#### TASK OBJECTIVE
Once you find the line with "- **AsyncStorage** for local data persistence" in the entries below, return exactly every line from it through the line with "- Prettier and".

Dataset entries:
»»

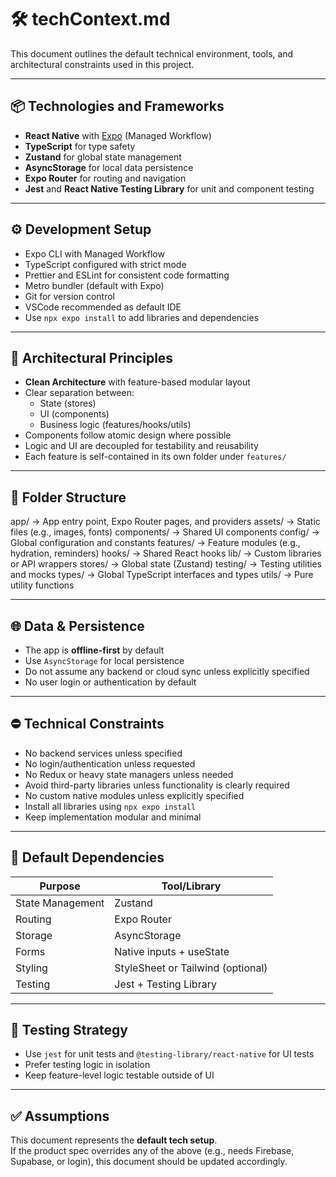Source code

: # 🛠 techContext.md

This document outlines the default technical environment, tools, and architectural constraints used in this project.

---

## 📦 Technologies and Frameworks

- **React Native** with [Expo](https://expo.dev/) (Managed Workflow)
- **TypeScript** for type safety
- **Zustand** for global state management
- **AsyncStorage** for local data persistence
- **Expo Router** for routing and navigation
- **Jest** and **React Native Testing Library** for unit and component testing

---

## ⚙️ Development Setup

- Expo CLI with Managed Workflow
- TypeScript configured with strict mode
- Prettier and ESLint for consistent code formatting
- Metro bundler (default with Expo)
- Git for version control
- VSCode recommended as default IDE
- Use `npx expo install` to add libraries and dependencies

---

## 🧱 Architectural Principles

- **Clean Architecture** with feature-based modular layout
- Clear separation between:
  - State (stores)
  - UI (components)
  - Business logic (features/hooks/utils)
- Components follow atomic design where possible
- Logic and UI are decoupled for testability and reusability
- Each feature is self-contained in its own folder under `features/`

---

## 📂 Folder Structure

app/ → App entry point, Expo Router pages, and providers
assets/ → Static files (e.g., images, fonts)
components/ → Shared UI components
config/ → Global configuration and constants
features/ → Feature modules (e.g., hydration, reminders)
hooks/ → Shared React hooks
lib/ → Custom libraries or API wrappers
stores/ → Global state (Zustand)
testing/ → Testing utilities and mocks
types/ → Global TypeScript interfaces and types
utils/ → Pure utility functions

---

## 🌐 Data & Persistence

- The app is **offline-first** by default
- Use `AsyncStorage` for local persistence
- Do not assume any backend or cloud sync unless explicitly specified
- No user login or authentication by default

---

## ⛔ Technical Constraints

- No backend services unless specified
- No login/authentication unless requested
- No Redux or heavy state managers unless needed
- Avoid third-party libraries unless functionality is clearly required
- No custom native modules unless explicitly specified
- Install all libraries using `npx expo install`
- Keep implementation modular and minimal

---

## 📎 Default Dependencies

| Purpose          | Tool/Library                      |
| ---------------- | --------------------------------- |
| State Management | Zustand                           |
| Routing          | Expo Router                       |
| Storage          | AsyncStorage                      |
| Forms            | Native inputs + useState          |
| Styling          | StyleSheet or Tailwind (optional) |
| Testing          | Jest + Testing Library            |

---

## 🧪 Testing Strategy

- Use `jest` for unit tests and `@testing-library/react-native` for UI tests
- Prefer testing logic in isolation
- Keep feature-level logic testable outside of UI

---

## ✅ Assumptions

This document represents the **default tech setup**.  
If the product spec overrides any of the above (e.g., needs Firebase, Supabase, or login), this document should be updated accordingly.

««

#### REPLY TO THE TASK
- **AsyncStorage** for local data persistence
- **Expo Router** for routing and navigation
- **Jest** and **React Native Testing Library** for unit and component testing

---

## ⚙️ Development Setup

- Expo CLI with Managed Workflow
- TypeScript configured with strict mode
- Prettier and ESLint for consistent code formatting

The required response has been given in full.